我凝神屏气沉浸其中,假装自己是田野上的一块石头。时间不知不觉过去了近两个小时,天渐渐大亮,橘色的曙光穿过南面的窗照耀到我的黑沙发上。突然,歌剧嘎然而止,我分明听到翅膀们划过空气的美妙声音。开门上天台,一片清静,丝瓜们意犹未尽地拍打着叶子。这些鸟儿都是谁呢?喜鹊、燕子、麻雀、鸽子、斑鸠、啄木鸟……等等。
彼时我在天台上种植小菜园,假装自己是陶渊明。动用了家里所有多余的盆和桶,装上肥沃的腐殖土,搜来的种子泡水后种下去。每天殷勤浇水,看着看着感情就生出来了。丝瓜从小芽们直到小苗们,再到东摇西晃找地攀升,足足一个月时间,继而攀爬够得着的一切栏杆……有几次误打误撞缠住隔壁大葱,把人家缠绵得东倒西歪喘气不过来,还是我及时劝架纠正丝瓜先生的方向失误。
三个月中我门口的绿色小瀑布日复一日地喧哗着。先后长出丝瓜、豆角、山药、土豆、大葱、青椒、槟榔芋。丝瓜攀升卧室的房顶,我默许了,有新风景看也好啊!当房顶花开,我那天很想像小孩子蹦一蹦,看清楚花所在地形的全貌。可惜努力高高地蹦了三次都没有看见,想照顾房顶花宝宝的心这才淡了。之后房顶结了一颗完整的丝瓜,唯一能吃的,可惜我无论如何也够不着。
每天不管天气怎样,我都去拍各种开放的花和叶。它们是我这个夏天,或者说我这前半生最亲爱的邻居,不,更正确地说它们是我的孩子呢。我目睹生命从我的小指甲那么大出发,最后覆盖了围栏,爬上了房顶……那份坚强常常鼓励我,快乐我。

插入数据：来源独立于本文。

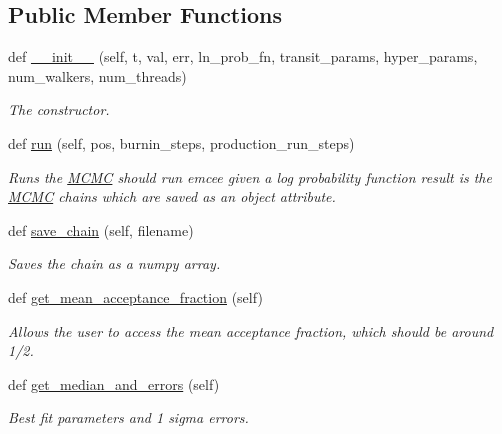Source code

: \subsection*{Public Member Functions}
\begin{DoxyCompactItemize}
\item 
def \hyperlink{classexospec_1_1mcmc_1_1_m_c_m_c_aae17f42d9fa567e61df69f7c808aa931}{\+\_\+\+\_\+init\+\_\+\+\_\+} (self, t, val, err, ln\+\_\+prob\+\_\+fn, transit\+\_\+params, hyper\+\_\+params, num\+\_\+walkers, num\+\_\+threads)
\begin{DoxyCompactList}\small\item\em The constructor. \end{DoxyCompactList}\item 
def \hyperlink{classexospec_1_1mcmc_1_1_m_c_m_c_af103863b006ff9225432bdc8b2e90d81}{run} (self, pos, burnin\+\_\+steps, production\+\_\+run\+\_\+steps)
\begin{DoxyCompactList}\small\item\em Runs the \hyperlink{classexospec_1_1mcmc_1_1_m_c_m_c}{M\+C\+MC} should run emcee given a log probability function result is the \hyperlink{classexospec_1_1mcmc_1_1_m_c_m_c}{M\+C\+MC} chains which are saved as an object attribute. \end{DoxyCompactList}\item 
def \hyperlink{classexospec_1_1mcmc_1_1_m_c_m_c_ad20ecaec3fc481c3ab87ad7c4c0439bc}{save\+\_\+chain} (self, filename)
\begin{DoxyCompactList}\small\item\em Saves the chain as a numpy array. \end{DoxyCompactList}\item 
def \hyperlink{classexospec_1_1mcmc_1_1_m_c_m_c_afec10cdfb36657e6e1c013bbd563bd71}{get\+\_\+mean\+\_\+acceptance\+\_\+fraction} (self)
\begin{DoxyCompactList}\small\item\em Allows the user to access the mean acceptance fraction, which should be around 1/2. \end{DoxyCompactList}\item 
def \hyperlink{classexospec_1_1mcmc_1_1_m_c_m_c_a7fe8d9326590fe7cc875fa5118eaa617}{get\+\_\+median\+\_\+and\+\_\+errors} (self)
\begin{DoxyCompactList}\small\item\em Best fit parameters and 1 sigma errors. \end{DoxyCompactList}\item 

\end{DoxyCompactItemize}
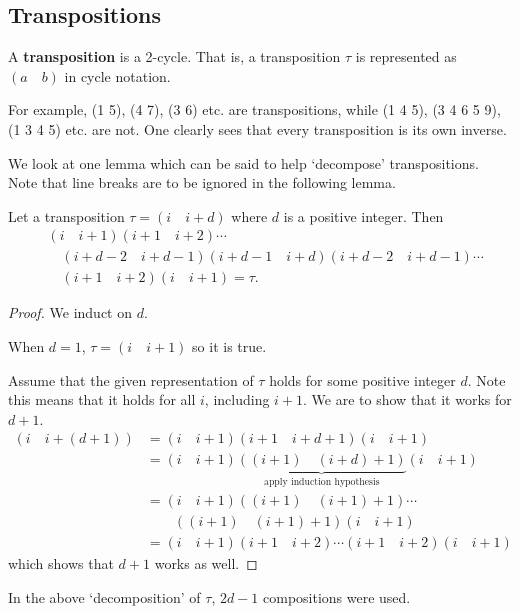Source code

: \subsection{Transpositions}
\begin{definition}
    A \textbf{transposition} is a 2-cycle. That is, a transposition $\tau$ is represented as $(a\quad b)$ in cycle notation.
\end{definition}
For example, (1 5), (4 7), (3 6) etc. are transpositions, while (1 4 5), (3 4 6 5 9), (1 3 4 5) etc. are not. One clearly sees that every transposition is its own inverse.

We look at one lemma which can be said to help `decompose' transpositions. Note that line breaks are to be ignored in the following lemma.
\begin{lemma}\label{lemma-decompose-transposition}
    Let a transposition $\tau = (i\quad i+d)$ where $d$ is a positive integer. Then
    \begin{align*}
        & (i\quad i+1)(i+1\quad i+2)\cdots\\
        &\quad (i+d-2\quad i+d-1)(i+d-1\quad i+d)(i+d-2\quad i+d-1)\cdots\\
        &\quad (i+1\quad i+2)(i\quad i+1) = \tau.
    \end{align*}
\end{lemma}
\begin{proof}
    We induct on $d$.

    When $d = 1$, $\tau = (i\quad i+1)$ so it is true.

    Assume that the given representation of $\tau$ holds for some positive integer $d$. Note this means that it holds for all $i$, including $i+1$. We are to show that it works for $d + 1$.
    \begin{align*}
        (i\quad i+(d+1)) &= (i\quad i+1)(i+1\quad i+d+1)(i\quad i+1)\\
        &= (i\quad i+1)\underbrace{((i+1)\quad (i+d)+1)}_{\text{apply induction hypothesis}}(i\quad i+1)\\
        &= (i\quad i+1)((i+1)\quad(i+1)+1)\cdots\\
        &\quad\quad((i+1)\quad(i+1)+1)(i\quad i+1)\\
        &= (i\quad i+1)(i+1\quad i+2)\cdots(i+1\quad i+2)(i\quad i+1)
    \end{align*}
    which shows that $d+1$ works as well.
\end{proof}
\begin{remark}
    In the above `decomposition' of $\tau$, $2d-1$ compositions were used.
\end{remark}
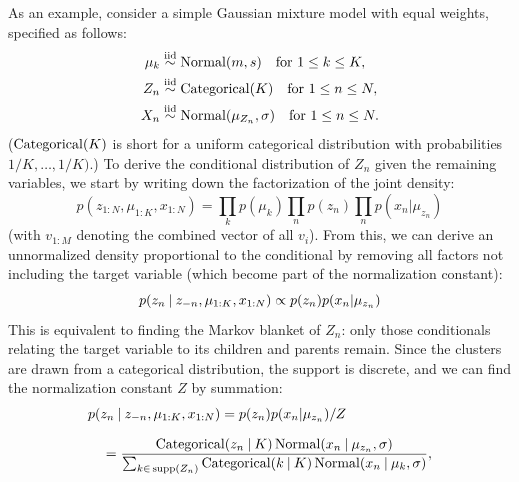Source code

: As an example, consider a simple Gaussian mixture model with equal weights, specified as follows:
\begin{equation}
  \label{eq:normal-mixture-1}
  \begin{aligned}
    \mu_{k} &\stackrel{\text{iid}}{\sim} \mathrm{Normal}(m, s) \quad\text{for } 1 \le k \le K, \\
    Z_{n} &\stackrel{\text{iid}}{\sim} \mathrm{Categorical}(K) \quad\text{for } 1 \le n \le N, \\
    X_{n} &\stackrel{\text{iid}}{\sim} \mathrm{Normal}(\mu_{Z_{n}}, \sigma) \quad\text{for } 1 \le n \le N.
  \end{aligned}
\end{equation}
(\(\mathrm{Categorical}(K)\) is short for a uniform categorical distribution with probabilities
\(1/K, \ldots, 1/K)\).)  To derive the conditional distribution of \(Z_{n}\) given the remaining
variables, we start by writing down the factorization of the joint density:
\begin{equation}
  p(z_{1:N}, \mu_{1:K}, x_{1:N}) = \prod_{k} p(\mu_{k}) \prod_{n} p(z_{n}) \prod_{n} p(x_{n} | \mu_{z_{n}})
\end{equation}
(with \(v_{1:M}\) denoting the combined vector of all \(v_{i}\)). From this, we can derive an
unnormalized density proportional to the conditional by removing all factors not including the
target variable (which become part of the normalization constant):
\begin{equation}
    p(z_{n} \:\vert\: z_{-n}, \mu_{1:K}, x_{1:N}) \propto p(z_{n}) p(x_{n} | \mu_{z_{n}})
\end{equation}
This is equivalent to finding the Markov blanket of \(Z_{n}\): only those conditionals relating the
target variable to its children and parents remain.  Since the clusters are drawn from a categorical
distribution, the support is discrete, and we can find the normalization constant \(Z\) by
summation:
\begin{equation}
  \setlength{\jot}{0.8\baselineskip}
  \begin{aligned}
    &p(z_{n} \given z_{-n}, \mu_{1:K}, x_{1:N}) = p(z_{n}) p(x_{n} | \mu_{z_{n}}) / Z  \\
    &\quad = \dfrac{\distr{Categorical}(z_{n} \given K) \, \Normal(x_{n} \given \mu_{z_{n}}, \sigma)}{
      \sum_{k \in\, \supp(Z_{n})} \distr{Categorical}(k \given K)\, \Normal(x_{n} \given \mu_{k},
      \sigma)}, \\
  \end{aligned}
\end{equation}

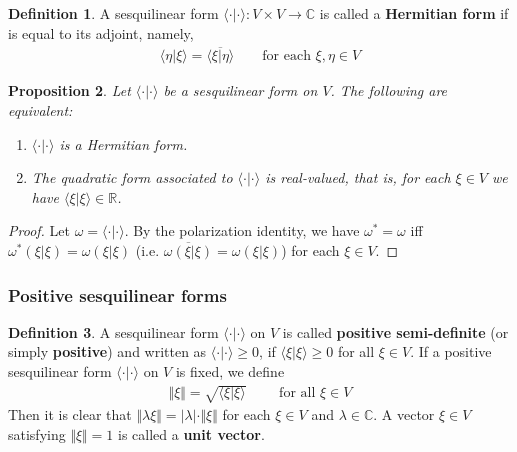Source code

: \documentclass[12pt,b5paper,notitlepage]{article}
\theoremstyle{definition}
\newtheorem{df}{Definition}[subsection]
\theoremstyle{plain}
\newtheorem{pp}[df]{Proposition}
\newcommand{\ovl}{\overline}
\newcommand{\bk}[1]{\langle {#1}\rangle}
\newcommand{\Cbb}{\mathbb C}
\newcommand{\Rbb}{\mathbb R}
\numberwithin{equation}{section}
\begin{document}
\begin{df}
A sesquilinear form $\bk{\cdot|\cdot}:V\times V\rightarrow\Cbb$ is called a \textbf{Hermitian form}  if is equal to its adjoint, namely, 
\begin{align*}
\bk{\eta|\xi}=\ovl{\bk{\xi|\eta}}\qquad\text{for each }\xi,\eta\in V
\end{align*}
\end{df}



\begin{pp}\label{lb113}
Let $\bk{\cdot|\cdot}$ be a sesquilinear form on $V$. The following are equivalent:
\begin{enumerate}[label=(\arabic*)]
\item $\bk{\cdot|\cdot}$ is a Hermitian form.
\item The quadratic form associated to $\bk{\cdot|\cdot}$ is real-valued, that is, for each $\xi\in V$ we have $\bk{\xi|\xi}\in\Rbb$.
\end{enumerate}
\end{pp}


\begin{proof}
Let $\omega=\bk{\cdot|\cdot}$. By the polarization identity, we have $\omega^*=\omega$ iff $\omega^*(\xi|\xi)=\omega(\xi|\xi)$ (i.e. $\ovl{\omega(\xi|\xi)}=\omega(\xi|\xi)$) for each $\xi\in V$. 
\end{proof}



\subsubsection{Positive sesquilinear forms}


\begin{df}\label{lb139}
A sesquilinear form $\bk{\cdot|\cdot}$ on $V$ is called \textbf{positive semi-definite} (or simply \textbf{positive}) and written as $\bk{\cdot|\cdot}\geq0$,  if $\bk{\xi|\xi}\geq0$ for all $\xi\in V$. If a positive sesquilinear form $\bk{\cdot|\cdot}$ on $V$ is fixed, we define
\begin{align}
\Vert \xi\Vert=\sqrt{\bk{\xi|\xi}}\qquad\text{ for all }\xi\in V
\end{align} 
Then it is clear that $\Vert\lambda \xi\Vert=|\lambda|\cdot\Vert \xi\Vert$ for each $\xi\in V$ and $\lambda\in\Cbb$. A vector $\xi\in V$ satisfying $\Vert \xi\Vert=1$ is called a \textbf{unit vector}.  
\end{df}
\end{document}
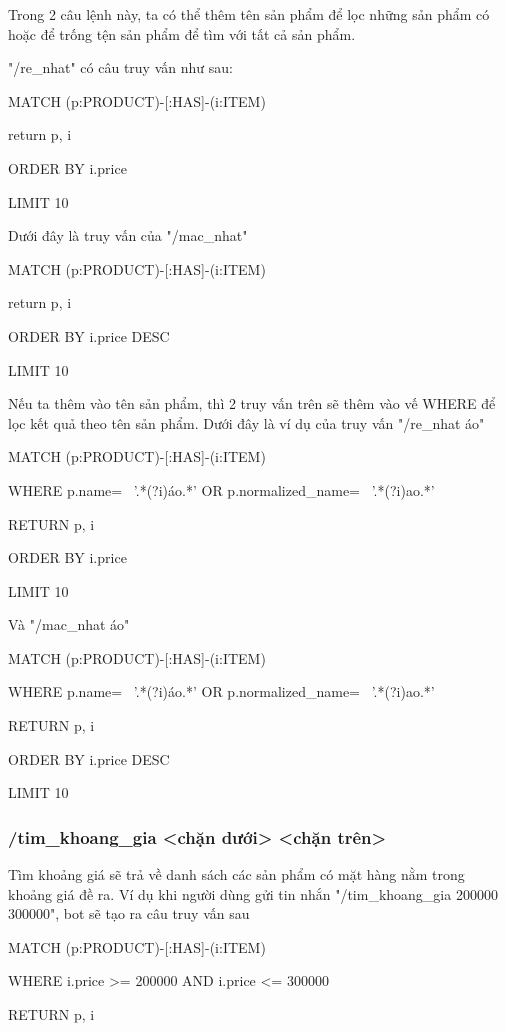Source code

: Trong 2 câu lệnh này, ta có thể thêm tên sản phẩm để lọc những sản phẩm có hoặc để trống tện sản phẩm để tìm với tất cả sản phẩm. 

"/re\_nhat" có câu truy vấn như sau: 

MATCH (p:PRODUCT)-[:HAS]-(i:ITEM)

return p, i 

ORDER BY i.price  

LIMIT 10

\smallskip

Dưới đây là truy vấn của "/mac\_nhat" 

MATCH (p:PRODUCT)-[:HAS]-(i:ITEM)

return p, i 

ORDER BY i.price DESC 

LIMIT 10

\smallskip

Nếu ta thêm vào tên sản phẩm, thì 2 truy vấn trên sẽ thêm vào vế WHERE để lọc kết quả theo tên sản phẩm. Dưới đây là ví dụ của truy vấn "/re\_nhat áo" 

MATCH (p:PRODUCT)-[:HAS]-(i:ITEM)

WHERE p.name=~ '.*(?i)áo.*' OR p.normalized\_name=~ '.*(?i)ao.*' 

RETURN p, i 

ORDER BY i.price  

LIMIT 10

\smallskip

Và "/mac\_nhat áo"

MATCH (p:PRODUCT)-[:HAS]-(i:ITEM)

WHERE p.name=~ '.*(?i)áo.*' OR p.normalized\_name=~ '.*(?i)ao.*' 

RETURN p, i 

ORDER BY i.price DESC 

LIMIT 10

\subsubsection{/tim\_khoang\_gia <chặn dưới> <chặn trên>}

Tìm khoảng giá sẽ trả về danh sách các sản phẩm có mặt hàng nằm trong khoảng giá đề ra. Ví dụ khi người dùng gửi tin nhắn "/tim\_khoang\_gia 200000 300000", bot sẽ tạo ra câu truy vấn sau 

MATCH (p:PRODUCT)-[:HAS]-(i:ITEM)  

WHERE i.price >= 200000 AND i.price <= 300000 

RETURN p, i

我未知还有多长时间生命,我未知自己有没有那样的幸运,自由地拥有小如花盆的土地,可以种植一点点朴素的植物。许多年前我曾经拥有,可是不知道珍惜而荒废很多可以手植的时光。我不能期待将来的某一天,所以才有这么绵密深情的眼神,每天疼爱这些短暂生命的花朵们。我抚养她们的岁月不知道哪天就突然结束,或者是霜降,或者是雨雪,或者是寒风……就像我读到中年失去子女又拼命生下孩子的母亲的奋斗故事,老境中的拼命,和时间赛跑,极尽全力抚养幼子长大。
手植足足迟了俩月,以至于植物们花季就开始沐浴秋风。我每天的拍摄,记录她们短暂却极尽全力释放的青春。记录每天拜访小田园的陌生昆虫,查昆虫的名字与来历,去法布尔的《昆虫记》寻找它们的故事。珍惜当下的这种心情,或者也夹杂着对自己人生的思考。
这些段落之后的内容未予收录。